PHASE III DUAL USE APPLICATIONS: Working with the Navy and Industry, as applicable, design and construct a fully functional high voltage charging converter meeting all requirements listed in the Description section. The company will support the Navy for test and validation to certify and qualify the system for Navy use. The converter will be tested at full power and maximum rep rate during this phase in an in indicative manner at the vendor as a Factory Acceptance Test (FAT), and then at a Navy test facility where appropriate high voltage equipment can be demonstrated with it. The company shall explore the potential to transfer the technology during this SBIR effort to other military and commercial systems. Market research and analysis shall identify the most promising technology areas and the company shall develop manufacturing plans to facilitate a smooth transition to the Navy. Private Sector Commercial Potential: Technologies developed in this program are applicable utility and industrial applications requiring high density dc power conversion, especially those involving the charging of large banks of capacitors. Examples include fusion research facilities such as the National Ignition Facility (NIF) which use 100’s of megajoules of stored energy. Technologies would also be applicable to more general medium voltage power electronics applications such as High-Voltage DC transmission (HVDC) systems, medium-voltage motor drives, and systems designed to interface alternative energy supplies to the medium voltage distribution grid.

REFERENCES:

  • Gully, J. H., “Power Supply Technology for Electric Guns”, IEEE Transactions on Magnetics, Volume: 27 Issue: 1, Jan 1991, Page(s): 329 -334.
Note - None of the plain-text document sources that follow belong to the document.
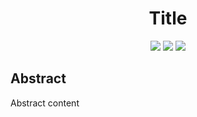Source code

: <h1 align="center"> Title </h1>

<p align="center">
    <img src="https://img.shields.io/github/issues/sergioskz97/CoolREADME?style=for-the-badge" href="https://github.com/sergioskz97/CoolREADME/issues">
    <img src="https://img.shields.io/badge/Contributors-1-brightgreen?style=for-the-badge" href="https://github.com/sergioskz97/CoolREADME/graphs/contributors">
    <img src="https://img.shields.io/badge/-LinkedIn-black.svg?style=for-the-badge&logo=linkedin&colorB=555" href="https://www.linkedin.com/in/sergio-manuel-rodr%C3%ADguez-vega-575baa1b7/">
</p>

<h2>Abstract</h2>

<p>Abstract content</p>
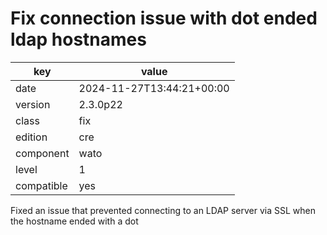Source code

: [//]: # (werk v2)
# Fix connection issue with dot ended ldap hostnames

key        | value
---------- | ---
date       | 2024-11-27T13:44:21+00:00
version    | 2.3.0p22
class      | fix
edition    | cre
component  | wato
level      | 1
compatible | yes

Fixed an issue that prevented connecting to an LDAP server via SSL when the hostname ended with a dot

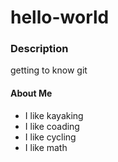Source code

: # hello-world
### Description
getting to know git

#### About Me
* I like kayaking
* I like coading
* I like cycling
* I like math
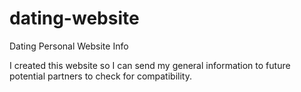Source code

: # dating-website

Dating Personal Website Info

I created this website so I can send my general information to future potential partners to check for compatibility.

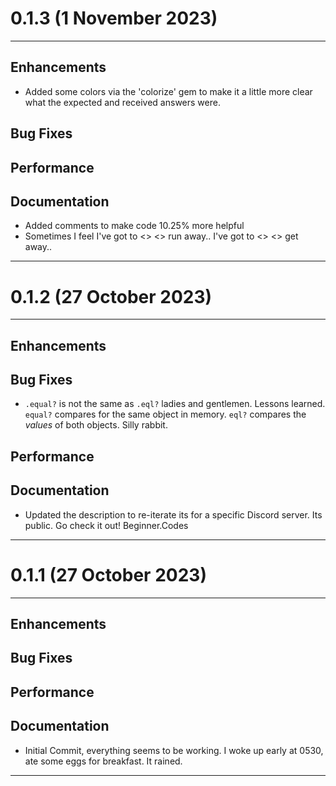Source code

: # 0.1.3 (1 November 2023)

---

## Enhancements

- Added some colors via the 'colorize' gem to make it a little more clear what the expected and received answers were.

## Bug Fixes

## Performance

## Documentation

- Added comments to make code 10.25% more helpful
- Sometimes I feel I've got to <> <> run away.. I've got to <> <> get away..

---

# 0.1.2 (27 October 2023)

---

## Enhancements

## Bug Fixes

- `.equal?` is not the same as `.eql?` ladies and gentlemen. Lessons learned. `equal?` compares for the same object in memory. `eql?` compares the *values* of both objects. Silly rabbit.
## Performance

## Documentation

- Updated the description to re-iterate its for a specific Discord server. Its public. Go check it out! Beginner.Codes

---

# 0.1.1 (27 October 2023)

---

## Enhancements

## Bug Fixes

## Performance

## Documentation
 
- Initial Commit, everything seems to be working. I woke up early at 0530, ate some eggs for breakfast. It rained.

---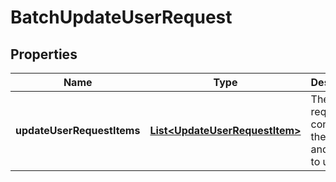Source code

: 

# BatchUpdateUserRequest


## Properties

| Name | Type | Description | Notes |
|------------ | ------------- | ------------- | -------------|
|**updateUserRequestItems** | [**List&lt;UpdateUserRequestItem&gt;**](UpdateUserRequestItem.md) | The request containing the user IDs and details to update. |  |



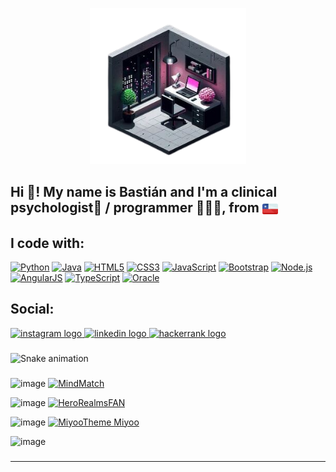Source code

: <p align="center">
  <img src="https://github.com/Bastian666666666/Bastian666666666/raw/main/bedroom.png" width="250" />
</p>


###

## Hi 👋! My name is Bastián and I'm a clinical psychologist🧠 / programmer 🧑🏻‍💻, from <img src="https://github.com/Bastian666666666/Bastian666666666/raw/main/chile.png" width="25" style="vertical-align: middle;" />


###
<h2 align="left">I code with:</h2>

[![Python](https://img.shields.io/badge/Python-3776AB?style=for-the-badge&logo=python&logoColor=white)](https://github.com/IgorM-Oliveira)
[![Java](https://img.shields.io/badge/Java-007396?style=for-the-badge&logo=java&logoColor=white)](https://github.com/IgorM-Oliveira)
[![HTML5](https://img.shields.io/badge/HTML5-E34F26?style=for-the-badge&logo=html5&logoColor=white)](https://github.com/IgorM-Oliveira)
[![CSS3](https://img.shields.io/badge/CSS3-1572B6?style=for-the-badge&logo=css3&logoColor=white)](https://github.com/IgorM-Oliveira)
[![JavaScript](https://img.shields.io/badge/JavaScript-F7DF1E?style=for-the-badge&logo=javascript&logoColor=black)](https://github.com/IgorM-Oliveira)
[![Bootstrap](https://img.shields.io/badge/Bootstrap-563D7C?style=for-the-badge&logo=bootstrap&logoColor=white)](https://github.com/IgorM-Oliveira)
[![Node.js](https://img.shields.io/badge/Node.js-43853D?style=for-the-badge&logo=node.js&logoColor=white)](https://github.com/IgorM-Oliveira)
[![AngularJS](https://img.shields.io/badge/AngularJS-E23237?style=for-the-badge&logo=angularjs&logoColor=white)](https://github.com/IgorM-Oliveira)
[![TypeScript](https://img.shields.io/badge/TypeScript-3178C6?style=for-the-badge&logo=typescript&logoColor=white)](https://github.com/IgorM-Oliveira)
[![Oracle](https://img.shields.io/badge/Oracle-F80000?style=for-the-badge&logo=oracle&logoColor=white)](https://github.com/IgorM-Oliveira)



###

<h2 align="left">Social:</h2>
<div align="left">
  <a href="https://www.instagram.com/3pm_inspiration" target="_blank">
    <img src="https://img.shields.io/static/v1?message=Instagram&logo=instagram&label=&color=E4405F&logoColor=white&labelColor=&style=for-the-badge" height="35" alt="instagram logo"  />
  </a>
  <a href="https://cl.linkedin.com/in/enriquebastian" target="_blank">
    <img src="https://img.shields.io/static/v1?message=LinkedIn&logo=linkedin&label=&color=0077B5&logoColor=white&labelColor=&style=for-the-badge" height="35" alt="linkedin logo"  />
  </a>
  <a href="https://www.hackerrank.com/profile/3pm_inspiration" target="_blank">
    <img src="https://img.shields.io/static/v1?message=HackerRank&logo=hackerrank&label=&color=2EC866&logoColor=white&labelColor=&style=for-the-badge" height="35" alt="hackerrank logo"  />
  </a>
</div>

###

<img src="https://raw.githubusercontent.com/Bastian666666666/Bastian666666666/output/snake.svg" alt="Snake animation" />

###

![image](https://github.com/Bastian666666666/Bastian666666666/assets/133687016/72a99b89-cf40-4942-b20b-c8a276155807)
[![MindMatch](https://img.shields.io/badge/MindMatch-Tracker?logo=github&color=7DFCF2)](https://github.com/Bastian666666666/MindMatch-DSM-Symptom-Tracker)

![image](https://github.com/Bastian666666666/Bastian666666666/assets/133687016/25faeab7-8a0a-4510-904c-421ee523e0a2)
[![HeroRealmsFAN](https://img.shields.io/badge/HeroRealms-fan?logo=github&color=blue&link=https%3A%2F%2Fgithub.com%2FBastian666666666%2FHero-Realms-Fanmade)](https://github.com/Bastian666666666/Hero-Realms-Fanmade)



![image](https://github.com/Bastian666666666/Bastian666666666/assets/133687016/8fbd9e0e-3385-4d3b-a435-bab9cf09f35a)
[![MiyooTheme Miyoo](https://img.shields.io/badge/MiyooTheme-Miyoo?logo=github&color=pink&link=https%3A%2F%2Fgithub.com%2FBastian666666666%2FMiyoo-theme-project
)](https://github.com/Bastian666666666/Miyoo-theme-project)


![image](https://github.com/Bastian666666666/Bastian666666666/assets/133687016/7f76fba5-08d7-4f3e-b927-3705ad485b44)
 
###
-----



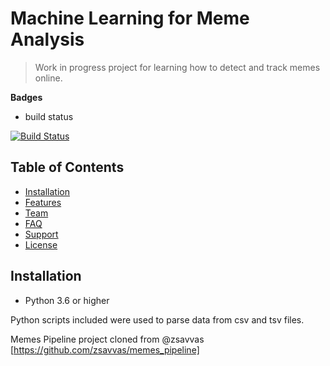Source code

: # Machine Learning for Meme Analysis
> Work in progress project for learning how to detect and track memes online.

**Badges**
- build status

[![Build Status](http://img.shields.io/travis/badges/badgerbadgerbadger.svg?style=flat-square)](https://travis-ci.org/badges/badgerbadgerbadger)

## Table of Contents

- [Installation](#installation)
- [Features](#features)
- [Team](#team)
- [FAQ](#faq)
- [Support](#support)
- [License](#license)


## Installation

- Python 3.6 or higher



Python scripts included were used to parse data from csv and tsv files. 

Memes Pipeline project cloned from @zsavvas
[https://github.com/zsavvas/memes_pipeline]

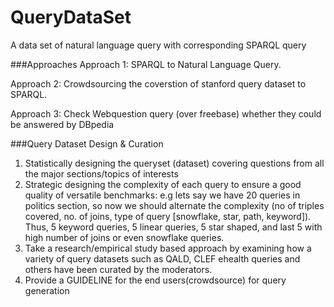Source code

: # QueryDataSet
A data set of natural language query with corresponding SPARQL query

###Approaches
Approach 1: SPARQL to Natural Language Query.

Approach 2: Crowdsourcing the coverstion of stanford query dataset to SPARQL.

Approach 3: Check Webquestion query (over freebase) whether they could be answered by DBpedia

###Query Dataset Design & Curation
1. Statistically designing the queryset (dataset) covering questions from all the major sections/topics of interests 
2. Strategic designing the complexity of each query to ensure a good quality of versatile benchmarks: e.g lets say we have 20 queries in politics section, so now we should alternate the complexity (no of triples covered, no. of joins, type of query [snowflake, star, path, keyword]). Thus, 5 keyword queries, 5 linear queries, 5 star shaped, and last 5 with high number of joins or even snowflake queries. 
3. Take a research/empirical study based approach by examining how a variety of query datasets such as QALD, CLEF ehealth queries and others have been curated by the moderators.
4. Provide a GUIDELINE for the end users(crowdsource) for query generation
  • Elwell, R.; Cherry, J.; Fagan, S.; Fish, S.; “Current And Voltage Controlled Capacitor Charging Schemes”, IEEE Transactions on Magnetics, Volume: 31, Issue: 1, Jan 1995, Pages: 38 – 42.
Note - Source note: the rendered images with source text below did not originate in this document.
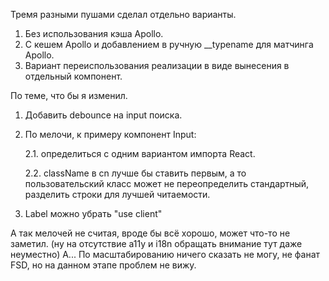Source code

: Тремя разными пушами сделал отдельно варианты.

1. Без использования кэша Apollo.
2. С кешем Apollo и добавлением в ручную \_\_typename для матчинга Apollo.
3. Вариант переиспользования реализации в виде вынесения в отдельный компонент.

По теме, что бы я изменил.

1. Добавить debounce на input поиска.
2. По мелочи, к примеру компонент Input:

   2.1. определиться с одним вариантом импорта React.

   2.2. className в cn лучше бы ставить первым, а то пользовательский класс может не переопределить стандартный, разделить строки для лучшей читаемости.

3. Label можно убрать "use client"

А так мелочей не считая, вроде бы всё хорошо, может что-то не заметил. (ну на отсутствие a11y и i18n обращать внимание тут даже неуместно)
А... По масштабированию ничего сказать не могу, не фанат FSD, но на данном этапе проблем не вижу.
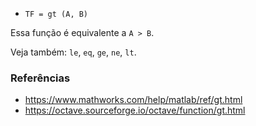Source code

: - `TF = gt (A, B)`

Essa função é equivalente a `A > B`.

Veja também: `le`, `eq`, `ge`, `ne`, `lt`.

### Referências

- https://www.mathworks.com/help/matlab/ref/gt.html
- https://octave.sourceforge.io/octave/function/gt.html
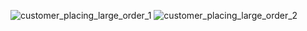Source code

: ![customer_placing_large_order_1](https://github.com/mondalsudipta/LeetCode-Practice-Solutions/assets/69045975/e5feccfe-1fad-421f-8ac9-997bdf06b0f5)
![customer_placing_large_order_2](https://github.com/mondalsudipta/LeetCode-Practice-Solutions/assets/69045975/487bcadb-24e9-498d-ba85-83b71b2839c5)
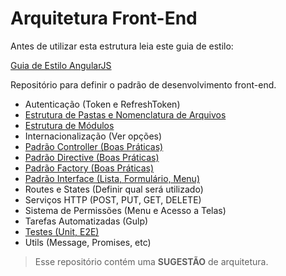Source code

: # Arquitetura Front-End

Antes de utilizar esta estrutura leia este guia de estilo:

[Guia de Estilo AngularJS](https://github.com/johnpapa/angular-styleguide/blob/master/a1/i18n/pt-BR.md)

Repositório para definir o padrão de desenvolvimento front-end.

* Autenticação (Token e RefreshToken)
* [Estrutura de Pastas e Nomenclatura de Arquivos](https://github.com/kelvinpalves/arquitetura-front-end/tree/master/estrutura-pastas)
* [Estrutura de Módulos](https://github.com/kelvinpalves/arquitetura-front-end/tree/master/estrutura-modulos)
* Internacionalização (Ver opções)
* [Padrão Controller (Boas Práticas)](https://github.com/kelvinpalves/arquitetura-front-end/tree/master/padroes-codigo#controller)
* [Padrão Directive (Boas Práticas)](https://github.com/kelvinpalves/arquitetura-front-end/tree/master/padroes-codigo#directive)
* [Padrão Factory (Boas Práticas)](https://github.com/kelvinpalves/arquitetura-front-end/tree/master/padroes-codigo#factory)
* [Padrão Interface (Lista, Formulário, Menu)](https://github.com/kelvinpalves/arquitetura-front-end/tree/master/interface)
* Routes e States (Definir qual será utilizado)
* Serviços HTTP (POST, PUT, GET, DELETE)
* Sistema de Permissões (Menu e Acesso a Telas)
* Tarefas Automatizadas (Gulp)
* [Testes (Unit, E2E)](https://github.com/kelvinpalves/arquitetura-front-end/tree/master/tests)
* Utils (Message, Promises, etc)

> Esse repositório contém uma **SUGESTÃO** de arquitetura.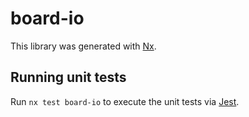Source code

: # board-io

This library was generated with [Nx](https://nx.dev).

## Running unit tests

Run `nx test board-io` to execute the unit tests via [Jest](https://jestjs.io).
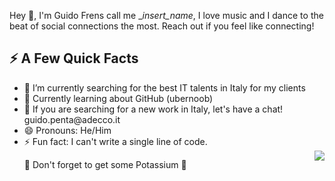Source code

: Hey 👋, I'm Guido
Frens call me __insert_name_, I love music and I dance to the beat of social connections the most. Reach out if you feel like connecting!





  <h2> ⚡️ A Few Quick Facts</h2>

<ul>
<li>🔭 I’m currently searching for the best IT talents in Italy for my clients</li>

<li>🌱 Currently learning about GitHub (ubernoob)</li>

<li>💬 If you are searching for a new work in Italy, let's have a chat! guido.penta@adecco.it</li>

<li>😄 Pronouns: He/Him</li>

<li>⚡ Fun fact: I can't write a single line of code.</li>

<img align="right" src="https://media1.giphy.com/media/13HgwGsXF0aiGY/giphy.gif" />
  

  🍌 Don't forget to get some Potassium 🍌
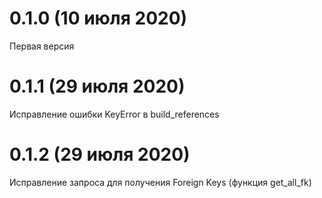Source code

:# 0.1.0 (10 июля 2020)

Первая версия

# 0.1.1 (29 июля 2020)

Исправление ошибки KeyError в build_references

# 0.1.2 (29 июля 2020)

Исправление запроса для получения Foreign Keys (функция get_all_fk)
  • Bernardes, J. S.; Sturmborg, M. F.; Jean, T. E., “Analysis of a Capacitor-Based Pulsed-Power System for Driving Long-Range EM Guns”, IEEE Transactions on Magnetics, Volume: 39, Issue: 1, Jan. 2003 Pages: 486 - 490.
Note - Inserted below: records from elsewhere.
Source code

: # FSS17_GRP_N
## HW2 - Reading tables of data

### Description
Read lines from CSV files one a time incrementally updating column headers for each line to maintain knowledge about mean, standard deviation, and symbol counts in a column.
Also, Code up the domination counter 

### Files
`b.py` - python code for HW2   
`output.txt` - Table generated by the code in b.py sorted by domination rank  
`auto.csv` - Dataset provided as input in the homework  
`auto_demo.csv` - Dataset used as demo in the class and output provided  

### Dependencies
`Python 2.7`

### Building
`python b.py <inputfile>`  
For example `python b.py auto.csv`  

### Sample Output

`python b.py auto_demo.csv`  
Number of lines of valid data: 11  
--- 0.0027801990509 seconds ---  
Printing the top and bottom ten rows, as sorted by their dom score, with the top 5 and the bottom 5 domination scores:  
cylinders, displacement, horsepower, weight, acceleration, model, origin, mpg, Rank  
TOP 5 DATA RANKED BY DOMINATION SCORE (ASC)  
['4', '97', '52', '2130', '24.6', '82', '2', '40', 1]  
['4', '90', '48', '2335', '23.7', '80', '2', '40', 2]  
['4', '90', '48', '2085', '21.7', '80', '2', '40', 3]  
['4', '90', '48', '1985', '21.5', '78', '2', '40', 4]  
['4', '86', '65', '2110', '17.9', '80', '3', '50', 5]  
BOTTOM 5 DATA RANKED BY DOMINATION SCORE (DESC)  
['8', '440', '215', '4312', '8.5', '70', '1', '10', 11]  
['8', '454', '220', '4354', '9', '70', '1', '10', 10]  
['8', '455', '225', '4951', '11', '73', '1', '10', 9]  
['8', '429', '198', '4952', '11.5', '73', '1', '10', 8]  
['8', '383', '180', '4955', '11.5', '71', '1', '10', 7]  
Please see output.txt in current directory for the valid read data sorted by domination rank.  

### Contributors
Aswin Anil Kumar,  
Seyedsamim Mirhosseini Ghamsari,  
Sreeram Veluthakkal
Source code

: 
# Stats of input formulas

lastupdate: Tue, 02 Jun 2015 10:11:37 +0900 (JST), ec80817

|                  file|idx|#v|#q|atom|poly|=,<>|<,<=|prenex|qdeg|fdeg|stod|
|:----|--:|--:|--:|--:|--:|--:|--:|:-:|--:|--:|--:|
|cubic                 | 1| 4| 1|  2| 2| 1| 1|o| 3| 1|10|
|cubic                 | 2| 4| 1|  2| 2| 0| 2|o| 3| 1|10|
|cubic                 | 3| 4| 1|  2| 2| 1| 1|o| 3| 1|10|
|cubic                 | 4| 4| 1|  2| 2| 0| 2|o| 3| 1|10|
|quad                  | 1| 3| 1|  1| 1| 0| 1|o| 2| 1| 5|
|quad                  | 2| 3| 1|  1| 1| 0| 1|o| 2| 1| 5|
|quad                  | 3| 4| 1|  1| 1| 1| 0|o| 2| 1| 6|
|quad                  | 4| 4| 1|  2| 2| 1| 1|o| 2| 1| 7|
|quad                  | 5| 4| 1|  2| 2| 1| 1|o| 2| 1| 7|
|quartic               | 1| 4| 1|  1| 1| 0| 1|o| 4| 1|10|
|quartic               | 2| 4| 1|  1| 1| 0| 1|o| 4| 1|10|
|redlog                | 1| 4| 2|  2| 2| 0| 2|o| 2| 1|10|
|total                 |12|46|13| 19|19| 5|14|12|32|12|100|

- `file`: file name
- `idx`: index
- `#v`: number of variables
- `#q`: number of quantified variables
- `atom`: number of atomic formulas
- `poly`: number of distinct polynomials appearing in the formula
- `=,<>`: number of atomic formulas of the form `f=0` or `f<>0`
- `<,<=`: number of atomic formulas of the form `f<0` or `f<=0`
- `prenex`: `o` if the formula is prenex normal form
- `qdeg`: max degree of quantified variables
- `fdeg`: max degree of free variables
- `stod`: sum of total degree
  • Grater, G.F.; Doyle, T.J.; “Propulsion Powered Electric Guns-A Comparison of Power System Architectures”, IEEE Transactions on Magnetics, Volume: 29, Issue: 1, Jan 1993 Pages: 963 – 968.
  • James, C.; Hettler, C.; Dickens, J.; Neuber, A., "Compact Silicon Carbide Switch For High Voltage Operation," in Proceedings of the 2008 IEEE International Power Modulators and High Voltage Conference, vol., no., pp.17-20, 27-31 May 2008.
  • Friedrichs, P.; Rupp, R., "Silicon carbide power devices - current developments and potential applications," in 2005 European Conference on Power Electronics and Applications, vol., no., pp.11 pp.-P.11, 11-14 Sept. 2005.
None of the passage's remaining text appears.